Records to use:
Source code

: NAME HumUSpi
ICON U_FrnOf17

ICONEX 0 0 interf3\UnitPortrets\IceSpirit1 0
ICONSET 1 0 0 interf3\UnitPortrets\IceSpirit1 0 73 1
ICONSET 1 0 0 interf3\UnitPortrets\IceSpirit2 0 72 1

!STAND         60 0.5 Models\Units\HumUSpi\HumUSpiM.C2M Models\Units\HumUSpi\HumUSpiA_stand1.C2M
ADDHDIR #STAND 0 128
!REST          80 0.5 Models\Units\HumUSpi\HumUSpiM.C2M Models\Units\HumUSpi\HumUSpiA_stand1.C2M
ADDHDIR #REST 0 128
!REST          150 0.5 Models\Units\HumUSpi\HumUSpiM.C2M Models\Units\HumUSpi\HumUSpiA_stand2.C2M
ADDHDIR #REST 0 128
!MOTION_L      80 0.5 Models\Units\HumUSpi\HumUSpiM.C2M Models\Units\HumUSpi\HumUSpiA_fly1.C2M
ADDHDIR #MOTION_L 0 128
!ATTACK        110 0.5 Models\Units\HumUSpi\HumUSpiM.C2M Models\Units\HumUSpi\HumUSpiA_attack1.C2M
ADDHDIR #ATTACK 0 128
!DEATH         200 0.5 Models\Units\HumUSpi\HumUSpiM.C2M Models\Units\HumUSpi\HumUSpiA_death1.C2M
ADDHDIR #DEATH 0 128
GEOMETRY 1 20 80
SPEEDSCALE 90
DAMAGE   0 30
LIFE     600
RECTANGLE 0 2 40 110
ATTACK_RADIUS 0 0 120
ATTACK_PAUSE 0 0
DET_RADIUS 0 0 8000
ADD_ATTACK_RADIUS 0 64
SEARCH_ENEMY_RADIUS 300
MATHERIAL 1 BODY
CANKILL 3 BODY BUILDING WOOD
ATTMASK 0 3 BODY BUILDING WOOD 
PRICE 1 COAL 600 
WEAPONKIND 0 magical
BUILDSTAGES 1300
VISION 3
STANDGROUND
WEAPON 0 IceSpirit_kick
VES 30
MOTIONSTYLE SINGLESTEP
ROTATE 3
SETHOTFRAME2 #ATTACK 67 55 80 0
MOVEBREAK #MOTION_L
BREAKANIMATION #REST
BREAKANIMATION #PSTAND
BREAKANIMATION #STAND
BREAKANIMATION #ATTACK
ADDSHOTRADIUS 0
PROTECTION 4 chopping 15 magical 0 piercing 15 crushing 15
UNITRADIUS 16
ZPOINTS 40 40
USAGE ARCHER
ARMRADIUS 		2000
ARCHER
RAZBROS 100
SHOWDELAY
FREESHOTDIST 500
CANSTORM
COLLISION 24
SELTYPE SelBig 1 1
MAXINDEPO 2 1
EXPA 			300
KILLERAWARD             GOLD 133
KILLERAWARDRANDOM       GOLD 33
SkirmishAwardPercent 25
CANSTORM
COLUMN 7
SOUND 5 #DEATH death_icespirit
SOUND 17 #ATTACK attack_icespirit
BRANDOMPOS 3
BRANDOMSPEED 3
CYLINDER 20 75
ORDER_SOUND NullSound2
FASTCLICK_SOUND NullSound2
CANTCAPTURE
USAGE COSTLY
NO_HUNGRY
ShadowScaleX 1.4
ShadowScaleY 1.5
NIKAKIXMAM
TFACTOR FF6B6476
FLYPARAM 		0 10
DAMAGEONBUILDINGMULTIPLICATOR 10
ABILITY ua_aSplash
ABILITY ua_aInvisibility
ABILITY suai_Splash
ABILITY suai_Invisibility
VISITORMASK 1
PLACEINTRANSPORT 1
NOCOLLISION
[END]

About this exercise: Restate the material word for word, keeping every line intact.

Reply to the task:
Source code

: NAME HumUSpi
ICON U_FrnOf17

ICONEX 0 0 interf3\UnitPortrets\IceSpirit1 0
ICONSET 1 0 0 interf3\UnitPortrets\IceSpirit1 0 73 1
ICONSET 1 0 0 interf3\UnitPortrets\IceSpirit2 0 72 1

!STAND         60 0.5 Models\Units\HumUSpi\HumUSpiM.C2M Models\Units\HumUSpi\HumUSpiA_stand1.C2M
ADDHDIR #STAND 0 128
!REST          80 0.5 Models\Units\HumUSpi\HumUSpiM.C2M Models\Units\HumUSpi\HumUSpiA_stand1.C2M
ADDHDIR #REST 0 128
!REST          150 0.5 Models\Units\HumUSpi\HumUSpiM.C2M Models\Units\HumUSpi\HumUSpiA_stand2.C2M
ADDHDIR #REST 0 128
!MOTION_L      80 0.5 Models\Units\HumUSpi\HumUSpiM.C2M Models\Units\HumUSpi\HumUSpiA_fly1.C2M
ADDHDIR #MOTION_L 0 128
!ATTACK        110 0.5 Models\Units\HumUSpi\HumUSpiM.C2M Models\Units\HumUSpi\HumUSpiA_attack1.C2M
ADDHDIR #ATTACK 0 128
!DEATH         200 0.5 Models\Units\HumUSpi\HumUSpiM.C2M Models\Units\HumUSpi\HumUSpiA_death1.C2M
ADDHDIR #DEATH 0 128
GEOMETRY 1 20 80
SPEEDSCALE 90
DAMAGE   0 30
LIFE     600
RECTANGLE 0 2 40 110
ATTACK_RADIUS 0 0 120
ATTACK_PAUSE 0 0
DET_RADIUS 0 0 8000
ADD_ATTACK_RADIUS 0 64
SEARCH_ENEMY_RADIUS 300
MATHERIAL 1 BODY
CANKILL 3 BODY BUILDING WOOD
ATTMASK 0 3 BODY BUILDING WOOD 
PRICE 1 COAL 600 
WEAPONKIND 0 magical
BUILDSTAGES 1300
VISION 3
STANDGROUND
WEAPON 0 IceSpirit_kick
VES 30
MOTIONSTYLE SINGLESTEP
ROTATE 3
SETHOTFRAME2 #ATTACK 67 55 80 0
MOVEBREAK #MOTION_L
BREAKANIMATION #REST
BREAKANIMATION #PSTAND
BREAKANIMATION #STAND
BREAKANIMATION #ATTACK
ADDSHOTRADIUS 0
PROTECTION 4 chopping 15 magical 0 piercing 15 crushing 15
UNITRADIUS 16
ZPOINTS 40 40
USAGE ARCHER
ARMRADIUS 		2000
ARCHER
RAZBROS 100
SHOWDELAY
FREESHOTDIST 500
CANSTORM
COLLISION 24
SELTYPE SelBig 1 1
MAXINDEPO 2 1
EXPA 			300
KILLERAWARD             GOLD 133
KILLERAWARDRANDOM       GOLD 33
SkirmishAwardPercent 25
CANSTORM
COLUMN 7
SOUND 5 #DEATH death_icespirit
SOUND 17 #ATTACK attack_icespirit
BRANDOMPOS 3
BRANDOMSPEED 3
CYLINDER 20 75
ORDER_SOUND NullSound2
FASTCLICK_SOUND NullSound2
CANTCAPTURE
USAGE COSTLY
NO_HUNGRY
ShadowScaleX 1.4
ShadowScaleY 1.5
NIKAKIXMAM
TFACTOR FF6B6476
FLYPARAM 		0 10
DAMAGEONBUILDINGMULTIPLICATOR 10
ABILITY ua_aSplash
ABILITY ua_aInvisibility
ABILITY suai_Splash
ABILITY suai_Invisibility
VISITORMASK 1
PLACEINTRANSPORT 1
NOCOLLISION
[END]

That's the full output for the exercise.